[Stored data entries]
- - -
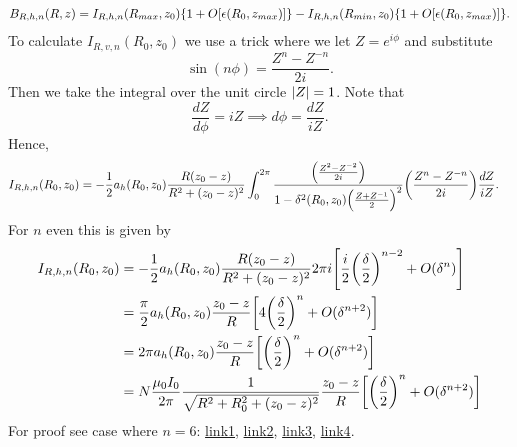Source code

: \documentclass{article}
\begin{document}
\[\begin{aligned}
B_{R, h, n}(R, z)= I_{R,h,n}(R_{max}, z_0)\qty{1+O[\epsilon(R_0, z_{max})]} - I_{R,h,n}(R_{min}, z_0)\qty{1+O[\epsilon(R_0, z_{max})]}.
\end{aligned}\]
To calculate $I_{R,v,n}(R_0, z_0)$  we use a trick where we let $Z=e^{i\phi}$ and substitute
\[\sin(n\phi) = \frac{Z^n-Z^{-n}}{2i}.\]
Then we take the integral over the unit circle $\abs{Z}=1$.
Note that
\[\frac{dZ}{d\phi} = iZ \implies d\phi = \frac{dZ}{iZ}.\]
Hence,
\[\begin{aligned}
I_{R,h,n}(R_0, z_0) &= -\frac{1}{2}a_h(R_0, z_0)\frac{R(z_0-z)}{R^2+(z_0-z)^2}\int_0^{2\pi}\frac{\qty(\frac{Z^2-Z^{-2}}{2i})}{1-\delta^2(R_0, z_0)\qty(\frac{Z+Z^{-1}}{2})^2}\qty(\frac{Z^n-Z^{-n}}{2i}) \frac{dZ}{iZ}.
\end{aligned}\]
For $n$ even this is given by
\[\begin{aligned}
I_{R,h,n}(R_0, z_0) &= -\frac{1}{2}a_h(R_0, z_0)\frac{R(z_0-z)}{R^2+(z_0-z)^2}2\pi i \qty[\frac{i}{2}\qty(\frac{\delta}{2})^{n-2} + O(\delta^n)] \\
&= \frac{\pi}{2}a_h(R_0, z_0)\frac{z_0-z}{R} \qty[4\qty(\frac{\delta}{2})^n + O(\delta^{n+2})] \\
&= 2\pi a_h(R_0, z_0)\frac{z_0-z}{R} \qty[\qty(\frac{\delta}{2})^n + O(\delta^{n+2})] \\
&= N\frac{\mu_0 I_0}{2\pi}\frac{1}{\sqrt{R^2+R_0^2+(z_0-z)^2}}\frac{z_0-z}{R} \qty[\qty(\frac{\delta}{2})^n + O(\delta^{n+2})]
\end{aligned}\]
For proof see case where $n=6$:
\href{https://www.wolframalpha.com/input?i=residues+of+%28%28z%5E2-1%2Fz%5E2%29%2F%282i%29%29+*+%28z%5E6-1%2Fz%5E6%29%2F%282i%29+%2F+%281-%28%28z%2B1%2Fz%29%2F%282%29%29%5E2*gamma%5E2%29+*+%281%2F%28I*z%29%29}{link1},
\href{https://www.wolframalpha.com/input?i=Residue%5B%28I%2F4+%28-z%5E%28-2%29+%2B+z%5E2%29+%28-z%5E%28-6%29+%2B+z%5E6%29%29%2F%28z+%281+-+%28EulerGamma%5E2+%28z%5E%28-1%29+%2B+z%29%5E2%29%2F4%29%29%2C+%7Bz%2C+0%7D%5D}{link2}, 
\href{https://www.wolframalpha.com/input?i=Residue%5B%28I%2F4+%28-z%5E%28-2%29+%2B+z%5E2%29+%28-z%5E%28-6%29+%2B+z%5E6%29%29%2F%28z+%281+-+%28EulerGamma%5E2+%28z%5E%28-1%29+%2B+z%29%5E2%29%2F4%29%29%2C+%7Bz%2C+%282+-+Sqrt%5B4+-+4+EulerGamma%5E2%5D%29%2F%282+EulerGamma%29%7D%5D}{link3}, 
\href{https://www.wolframalpha.com/input?i=series+%282+i+sqrt%281+-+x+%5E2%29+%2816+-+16+x+%5E2+%2B+3+x+%5E4%29+%288+%2B+x+%5E4+-+8+sqrt%281+-+x+%5E2%29+%2B+4+x+%5E2+%28sqrt%281+-+x+%5E2%29+-+2%29%29%5E2%29%2F%28+x+%5E8+%28sqrt%281+-+x+%5E2%29+-+1%29%5E8%29}{link4}.
\end{document}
- - -
### Instructions to follow:
Return every record above exactly as written, but drop the pictures.

### Solution:
Source code

: \documentclass{article}
\begin{document}
\[\begin{aligned}
B_{R, h, n}(R, z)= I_{R,h,n}(R_{max}, z_0)\qty{1+O[\epsilon(R_0, z_{max})]} - I_{R,h,n}(R_{min}, z_0)\qty{1+O[\epsilon(R_0, z_{max})]}.
\end{aligned}\]
To calculate $I_{R,v,n}(R_0, z_0)$  we use a trick where we let $Z=e^{i\phi}$ and substitute
\[\sin(n\phi) = \frac{Z^n-Z^{-n}}{2i}.\]
Then we take the integral over the unit circle $\abs{Z}=1$.
Note that
\[\frac{dZ}{d\phi} = iZ \implies d\phi = \frac{dZ}{iZ}.\]
Hence,
\[\begin{aligned}
I_{R,h,n}(R_0, z_0) &= -\frac{1}{2}a_h(R_0, z_0)\frac{R(z_0-z)}{R^2+(z_0-z)^2}\int_0^{2\pi}\frac{\qty(\frac{Z^2-Z^{-2}}{2i})}{1-\delta^2(R_0, z_0)\qty(\frac{Z+Z^{-1}}{2})^2}\qty(\frac{Z^n-Z^{-n}}{2i}) \frac{dZ}{iZ}.
\end{aligned}\]
For $n$ even this is given by
\[\begin{aligned}
I_{R,h,n}(R_0, z_0) &= -\frac{1}{2}a_h(R_0, z_0)\frac{R(z_0-z)}{R^2+(z_0-z)^2}2\pi i \qty[\frac{i}{2}\qty(\frac{\delta}{2})^{n-2} + O(\delta^n)] \\
&= \frac{\pi}{2}a_h(R_0, z_0)\frac{z_0-z}{R} \qty[4\qty(\frac{\delta}{2})^n + O(\delta^{n+2})] \\
&= 2\pi a_h(R_0, z_0)\frac{z_0-z}{R} \qty[\qty(\frac{\delta}{2})^n + O(\delta^{n+2})] \\
&= N\frac{\mu_0 I_0}{2\pi}\frac{1}{\sqrt{R^2+R_0^2+(z_0-z)^2}}\frac{z_0-z}{R} \qty[\qty(\frac{\delta}{2})^n + O(\delta^{n+2})]
\end{aligned}\]
For proof see case where $n=6$:
\href{https://www.wolframalpha.com/input?i=residues+of+%28%28z%5E2-1%2Fz%5E2%29%2F%282i%29%29+*+%28z%5E6-1%2Fz%5E6%29%2F%282i%29+%2F+%281-%28%28z%2B1%2Fz%29%2F%282%29%29%5E2*gamma%5E2%29+*+%281%2F%28I*z%29%29}{link1},
\href{https://www.wolframalpha.com/input?i=Residue%5B%28I%2F4+%28-z%5E%28-2%29+%2B+z%5E2%29+%28-z%5E%28-6%29+%2B+z%5E6%29%29%2F%28z+%281+-+%28EulerGamma%5E2+%28z%5E%28-1%29+%2B+z%29%5E2%29%2F4%29%29%2C+%7Bz%2C+0%7D%5D}{link2}, 
\href{https://www.wolframalpha.com/input?i=Residue%5B%28I%2F4+%28-z%5E%28-2%29+%2B+z%5E2%29+%28-z%5E%28-6%29+%2B+z%5E6%29%29%2F%28z+%281+-+%28EulerGamma%5E2+%28z%5E%28-1%29+%2B+z%29%5E2%29%2F4%29%29%2C+%7Bz%2C+%282+-+Sqrt%5B4+-+4+EulerGamma%5E2%5D%29%2F%282+EulerGamma%29%7D%5D}{link3}, 
\href{https://www.wolframalpha.com/input?i=series+%282+i+sqrt%281+-+x+%5E2%29+%2816+-+16+x+%5E2+%2B+3+x+%5E4%29+%288+%2B+x+%5E4+-+8+sqrt%281+-+x+%5E2%29+%2B+4+x+%5E2+%28sqrt%281+-+x+%5E2%29+-+2%29%29%5E2%29%2F%28+x+%5E8+%28sqrt%281+-+x+%5E2%29+-+1%29%5E8%29}{link4}.
\end{document}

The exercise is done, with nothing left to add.